Tor Seidler gracefully unfolds the engaging story of Edward Small, Jr., and his amazing (and huge) friend.Edward may not be very good at schoolwork or at baseball or be very popular, but he has a truly amazing best friend: an enormous Allosaurus named Alexander who obeys Edward's every command and can crunch Edward's enemies in a heartbeat. There is no place Edward is happier than on the bank of the tar pit where his fantastical friend lives -- but little does he know that something remarkably real is about to emerge from the tarry depths and change his life forever.
The Tar Pit has all the right ingredients for middle-grade readers: a school setting, humor, identifiable family challenges, a touch of fantasy, and, of course, a dinosaur.
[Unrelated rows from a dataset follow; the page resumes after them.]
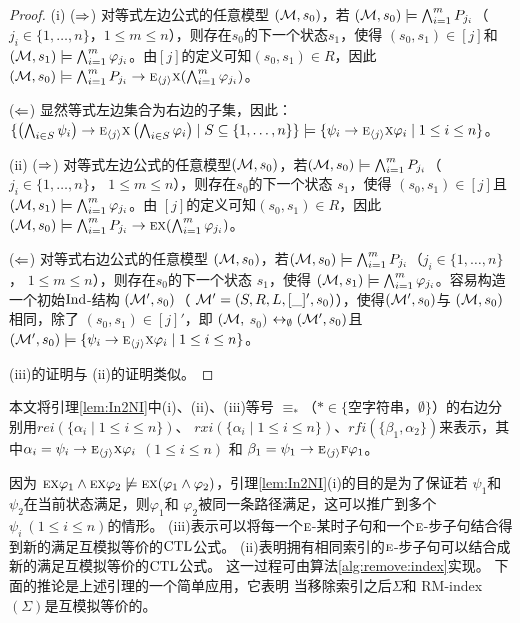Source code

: \begin{proof}
	(i) ($\Rightarrow$) 对等式左边公式的任意模型 $({\cal M},s_0)$，若 $({\cal M},s_0) \models \bigwedge_{i=1}^m P_{j_i}$（ $j_i \in \{1, \dots, n\}$，$1\leq m \leq n$），则存在$s_0$的下一个状态$s_1$，使得 $(s_0, s_1) \in [j]$和 $({\cal M}, s_1) \models \bigwedge_{i=1}^m \varphi_{j_i}$。由$[j]$的定义可知$(s_0, s_1) \in R$，因此$({\cal M}, s_0) \models \bigwedge_{i=1}^m P_{j_i} \rightarrow \textsc{e}_{{\langle{j}\rangle}} \textsc{x} (\bigwedge_{i=1}^m \varphi_{j_i})$。 %
	
	($\Leftarrow$)  显然等式左边集合为右边的子集，因此：
	$\{\left(\bigwedge_{i\in S}\psi_i\right)\rightarrow \textsc{e}_{{\langle{j}\rangle}} \textsc{x} \left(\bigwedge_{i\in S}\varphi_i\right)\mid S\subseteq\{1,\dots, n\}\} \models \{\psi_i\rightarrow \textsc{e}_{{\langle{j}\rangle}} \textsc{x} \varphi_i \mid 1\le i\le n\}$。
	
	(ii) ($\Rightarrow$) 对等式左边公式的任意模型$({\cal M},s_0)$，若$({\cal M},s_0) \models \bigwedge_{i=1}^m P_{j_i}$（$j_i \in \{1, \dots, n\}$， $1\leq m \leq n$），则存在$s_0$的下一个状态 $s_1$，使得 $(s_0, s_1) \in [j]$且$({\cal M}, s_1) \models \bigwedge_{i=1}^m \varphi_{j_i}$。由 $[j]$的定义可知$(s_0, s_1) \in R$，因此$({\cal M}, s_0) \models \bigwedge_{i=1}^m P_{j_i} \rightarrow \textsc{e} \textsc{x} (\bigwedge_{i=1}^m \varphi_{j_i})$。 %
	
	($\Leftarrow$) 对等式右边公式的任意模型 $({\cal M},s_0)$，若$({\cal M},s_0) \models \bigwedge_{i=1}^m P_{j_i}$（$j_i \in \{1, \dots, n\}$， $1\leq m \leq n$），则存在$s_0$的下一个状态 $s_1$，使得 $({\cal M}, s_1) \models \bigwedge_{i=1}^m \varphi_{j_i}$。容易构造一个初始$\textrm{Ind}$-结构 $({\cal M}',s_0)$（ ${\cal M}'=(S,R,L,[\_]',s_0)$），使得$({\cal M}', s_0)$与 $({\cal M}, s_0)$相同，除了 $(s_0, s_1) \in [j]'$，即 $({\cal M},$ $s_0)$ $\leftrightarrow_{\emptyset} ({\cal M}', s_0)$且 $({\cal M}',s_0) \models \{\psi_i\rightarrow \textsc{e}_{{\langle{j}\rangle}} \textsc{x} \varphi_i \mid 1\le i\le n\}$。 
	
	(iii)的证明与 (ii)的证明类似。
\end{proof}


本文将引理\ref{lem:In2NI}中(i)、(ii)、(iii)等号 $\equiv_*$（$* \in \{$空字符串，$\emptyset\}$）的右边分别用$rei(\{\alpha_i\mid 1\le i\le n\})$、
$rxi(\{\alpha_i\mid 1\le i\le n\})$、$rfi(\{\beta_1,\alpha_2\})$来表示，其中$\alpha_i=\psi_i\rightarrow \textsc{e}_{{\langle{j}\rangle}} \textsc{x} \varphi_i$ $(1\le i\le n)$ 和 $\beta_1=\psi_1 \rightarrow \textsc{e}_{{\langle{j}\rangle}}\textsc{f} \varphi_1$。



因为 $\textsc{e}\textsc{x}\varphi_1\land \textsc{e}\textsc{x}\varphi_2\not\models \textsc{e}\textsc{x}(\varphi_1\land\varphi_2)$，引理\ref{lem:In2NI}(i)的目的是为了保证若 $\psi_1$和 $\psi_2$在当前状态满足，则$\varphi_1$和 $\varphi_2$被同一条路径满足，这可以推广到多个 $\psi_i~(1\le i\le n)$的情形。 
(iii)表示可以将每一个$\textsc{e}$-某时子句和一个$\textsc{e}$-步子句结合得到新的满足互模拟等价的$\textrm{CTL}$公式。
(ii)表明拥有相同索引的$\textsc{e}$-步子句可以结合成新的满足互模拟等价的$\textrm{CTL}$公式。
这一过程可由算法\ref{alg:remove:index}实现。
下面的推论是上述引理的一个简单应用，它表明 当移除索引之后$\Sigma$和 RM-index$(\Sigma)$是互模拟等价的。


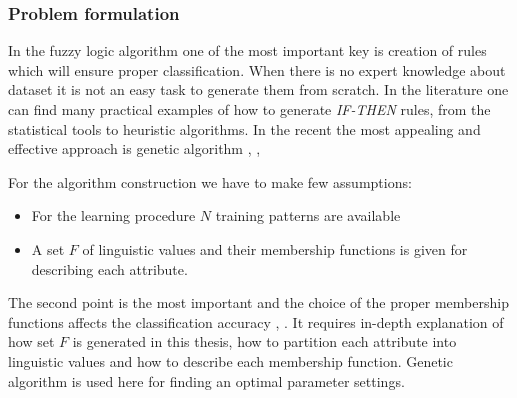 \subsubsection{Problem formulation}
\label{cha:Fuzzy_logic_basic_problem_formulation}
In the fuzzy logic algorithm one of the most important key is creation of rules
which will ensure proper classification. When there is no expert knowledge about
dataset it is not an easy task to generate them from scratch. In the literature
one can find many practical examples of how to generate \textit{IF-THEN} rules, from
the statistical tools to heuristic algorithms. In the recent the most appealing
and effective approach is genetic algorithm \cite{bib4}, \cite{bib13}, \cite{bib23}

For the algorithm construction we have to make few assumptions:
\begin{itemize}
    \item For the learning procedure $N$ training patterns are available
    \item A set $F$ of linguistic values and their membership functions is given
        for describing each attribute. 
\end{itemize}
The second point is the most important and the choice of the proper membership
functions affects the classification accuracy \cite{bib17}, \cite{bib6}. It requires in-depth explanation
of how set $F$ is generated in this thesis, how to partition each attribute into 
linguistic values and how to describe each membership function. Genetic
algorithm is used here for finding an optimal parameter settings.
My mom got this one for me in 2004, when I was 9 years old, but I never got around to reading it until now -- 21 years later -- and I'm not sure if my third-grade self would've liked it much. There's a dinosaur on the cover, which was why my mom picked it out for me, but there aren't any real dinosaurs in the story; they're all imaginary. It's actually just a standard slice-of-life about a teen working out his problems in the 1980s rust belt, and I suspect the dinosaur stuff was there to market the book to kids like me who'd (rightfully, imo) have no interest in such a story. Still, I guess it's not the worst.